Run through the data and copy out every line that mentions the word "datasets".

Start of Block

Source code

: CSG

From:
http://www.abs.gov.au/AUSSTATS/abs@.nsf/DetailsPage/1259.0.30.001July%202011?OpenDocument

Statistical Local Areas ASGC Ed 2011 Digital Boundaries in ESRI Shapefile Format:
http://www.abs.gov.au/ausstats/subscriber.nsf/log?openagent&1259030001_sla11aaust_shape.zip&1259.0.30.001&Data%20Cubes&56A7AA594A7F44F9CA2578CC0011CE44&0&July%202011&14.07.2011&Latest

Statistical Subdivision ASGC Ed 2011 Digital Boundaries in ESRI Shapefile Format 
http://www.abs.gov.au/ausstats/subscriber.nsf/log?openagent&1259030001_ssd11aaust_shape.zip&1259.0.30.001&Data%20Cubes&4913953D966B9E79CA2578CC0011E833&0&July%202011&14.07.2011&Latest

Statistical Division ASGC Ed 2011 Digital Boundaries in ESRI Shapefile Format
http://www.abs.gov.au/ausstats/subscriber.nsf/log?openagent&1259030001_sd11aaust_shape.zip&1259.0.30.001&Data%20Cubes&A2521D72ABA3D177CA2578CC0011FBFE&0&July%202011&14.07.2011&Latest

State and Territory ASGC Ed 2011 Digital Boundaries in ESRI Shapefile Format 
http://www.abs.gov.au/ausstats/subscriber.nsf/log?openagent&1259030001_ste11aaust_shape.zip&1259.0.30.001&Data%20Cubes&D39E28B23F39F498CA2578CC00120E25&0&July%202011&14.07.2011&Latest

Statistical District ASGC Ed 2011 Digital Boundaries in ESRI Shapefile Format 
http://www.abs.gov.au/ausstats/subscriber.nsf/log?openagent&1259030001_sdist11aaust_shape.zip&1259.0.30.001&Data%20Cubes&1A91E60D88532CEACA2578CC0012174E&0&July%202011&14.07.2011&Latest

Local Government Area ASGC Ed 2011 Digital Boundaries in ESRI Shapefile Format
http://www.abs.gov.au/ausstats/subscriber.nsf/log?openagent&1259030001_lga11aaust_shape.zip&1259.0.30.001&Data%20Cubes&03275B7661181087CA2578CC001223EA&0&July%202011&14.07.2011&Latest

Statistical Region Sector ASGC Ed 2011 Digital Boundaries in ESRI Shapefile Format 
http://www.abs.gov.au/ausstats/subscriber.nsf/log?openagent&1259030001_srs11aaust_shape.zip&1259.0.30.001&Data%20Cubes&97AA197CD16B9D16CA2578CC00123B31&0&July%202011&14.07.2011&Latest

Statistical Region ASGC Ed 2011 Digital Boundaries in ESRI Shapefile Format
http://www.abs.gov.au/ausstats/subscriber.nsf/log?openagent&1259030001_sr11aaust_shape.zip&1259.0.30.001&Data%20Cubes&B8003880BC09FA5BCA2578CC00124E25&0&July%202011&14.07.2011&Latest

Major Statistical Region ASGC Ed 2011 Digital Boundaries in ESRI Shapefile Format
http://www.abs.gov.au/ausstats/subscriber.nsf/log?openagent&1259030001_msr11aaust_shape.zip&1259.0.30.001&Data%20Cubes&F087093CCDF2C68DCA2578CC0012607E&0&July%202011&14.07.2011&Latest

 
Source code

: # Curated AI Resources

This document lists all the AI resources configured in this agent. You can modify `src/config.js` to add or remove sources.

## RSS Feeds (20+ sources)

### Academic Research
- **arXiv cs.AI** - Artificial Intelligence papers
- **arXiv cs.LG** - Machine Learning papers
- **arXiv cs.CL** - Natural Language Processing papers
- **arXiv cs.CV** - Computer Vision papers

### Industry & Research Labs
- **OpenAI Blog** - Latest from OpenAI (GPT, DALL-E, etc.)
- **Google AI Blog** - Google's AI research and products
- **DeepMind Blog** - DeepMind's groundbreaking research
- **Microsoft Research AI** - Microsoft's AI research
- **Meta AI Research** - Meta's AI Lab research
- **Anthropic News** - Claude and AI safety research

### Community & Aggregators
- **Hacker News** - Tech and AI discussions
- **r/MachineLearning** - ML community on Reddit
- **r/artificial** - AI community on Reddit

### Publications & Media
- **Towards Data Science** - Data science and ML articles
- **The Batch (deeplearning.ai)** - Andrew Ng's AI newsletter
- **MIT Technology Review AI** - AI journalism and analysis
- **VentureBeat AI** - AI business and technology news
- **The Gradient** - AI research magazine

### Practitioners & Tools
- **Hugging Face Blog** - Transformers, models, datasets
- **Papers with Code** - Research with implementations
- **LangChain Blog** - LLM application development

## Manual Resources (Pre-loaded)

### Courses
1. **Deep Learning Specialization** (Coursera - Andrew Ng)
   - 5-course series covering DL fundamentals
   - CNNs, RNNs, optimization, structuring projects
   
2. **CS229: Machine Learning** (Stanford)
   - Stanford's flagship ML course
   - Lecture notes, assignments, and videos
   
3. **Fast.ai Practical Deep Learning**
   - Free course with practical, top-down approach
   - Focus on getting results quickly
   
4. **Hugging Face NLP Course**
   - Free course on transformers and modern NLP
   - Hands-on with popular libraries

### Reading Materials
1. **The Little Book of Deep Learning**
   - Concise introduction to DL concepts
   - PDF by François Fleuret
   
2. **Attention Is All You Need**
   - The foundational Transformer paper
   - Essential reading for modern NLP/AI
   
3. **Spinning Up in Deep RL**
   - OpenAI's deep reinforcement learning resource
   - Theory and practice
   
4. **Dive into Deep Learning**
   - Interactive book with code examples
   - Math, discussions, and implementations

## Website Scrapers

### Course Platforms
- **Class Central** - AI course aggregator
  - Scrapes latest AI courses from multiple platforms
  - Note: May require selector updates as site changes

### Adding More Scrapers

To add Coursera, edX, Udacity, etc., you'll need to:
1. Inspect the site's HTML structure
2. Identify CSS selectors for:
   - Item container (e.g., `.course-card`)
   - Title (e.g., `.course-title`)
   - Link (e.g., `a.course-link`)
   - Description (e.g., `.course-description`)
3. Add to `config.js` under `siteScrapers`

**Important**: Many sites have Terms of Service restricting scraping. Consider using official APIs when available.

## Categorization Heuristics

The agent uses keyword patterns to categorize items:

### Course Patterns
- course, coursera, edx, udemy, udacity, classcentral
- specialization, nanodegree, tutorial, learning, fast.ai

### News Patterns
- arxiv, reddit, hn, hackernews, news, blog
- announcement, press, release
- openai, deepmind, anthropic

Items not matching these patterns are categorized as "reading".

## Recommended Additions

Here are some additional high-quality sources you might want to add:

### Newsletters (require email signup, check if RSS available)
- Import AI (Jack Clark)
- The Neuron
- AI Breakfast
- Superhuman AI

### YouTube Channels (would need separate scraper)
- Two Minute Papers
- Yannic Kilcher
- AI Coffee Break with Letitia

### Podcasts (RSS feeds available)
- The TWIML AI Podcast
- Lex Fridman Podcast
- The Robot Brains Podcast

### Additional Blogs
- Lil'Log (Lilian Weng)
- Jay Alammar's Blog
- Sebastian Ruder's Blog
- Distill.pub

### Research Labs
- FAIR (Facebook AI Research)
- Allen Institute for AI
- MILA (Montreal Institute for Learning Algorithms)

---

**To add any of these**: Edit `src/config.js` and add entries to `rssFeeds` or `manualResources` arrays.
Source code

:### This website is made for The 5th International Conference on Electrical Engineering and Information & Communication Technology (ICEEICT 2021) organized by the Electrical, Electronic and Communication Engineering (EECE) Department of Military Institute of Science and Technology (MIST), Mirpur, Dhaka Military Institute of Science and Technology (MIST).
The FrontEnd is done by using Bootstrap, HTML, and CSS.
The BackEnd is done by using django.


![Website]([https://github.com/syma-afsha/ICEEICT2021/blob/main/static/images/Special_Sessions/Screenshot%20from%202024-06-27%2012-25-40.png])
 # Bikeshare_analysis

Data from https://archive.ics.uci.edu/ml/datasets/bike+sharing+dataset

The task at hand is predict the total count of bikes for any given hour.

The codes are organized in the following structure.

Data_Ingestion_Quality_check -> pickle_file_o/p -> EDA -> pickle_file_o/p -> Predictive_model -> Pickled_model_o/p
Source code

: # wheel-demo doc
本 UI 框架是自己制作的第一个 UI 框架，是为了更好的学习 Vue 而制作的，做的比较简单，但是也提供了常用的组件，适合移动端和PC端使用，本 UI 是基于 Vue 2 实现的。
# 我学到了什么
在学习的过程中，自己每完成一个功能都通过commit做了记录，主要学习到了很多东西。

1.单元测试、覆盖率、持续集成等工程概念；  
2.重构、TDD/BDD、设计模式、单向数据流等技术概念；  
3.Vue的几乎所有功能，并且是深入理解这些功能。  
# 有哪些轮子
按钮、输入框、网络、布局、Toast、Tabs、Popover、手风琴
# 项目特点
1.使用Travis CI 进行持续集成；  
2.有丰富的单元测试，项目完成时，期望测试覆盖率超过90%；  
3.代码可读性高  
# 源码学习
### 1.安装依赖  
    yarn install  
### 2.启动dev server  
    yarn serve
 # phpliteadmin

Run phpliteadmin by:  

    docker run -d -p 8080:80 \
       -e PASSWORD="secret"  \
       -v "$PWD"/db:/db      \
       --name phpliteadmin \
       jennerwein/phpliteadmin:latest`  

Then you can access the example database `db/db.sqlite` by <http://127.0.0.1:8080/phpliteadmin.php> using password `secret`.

End of Block

### Exercise result
- **Hugging Face Blog** - Transformers, models, datasets
Data from https://archive.ics.uci.edu/ml/datasets/bike+sharing+dataset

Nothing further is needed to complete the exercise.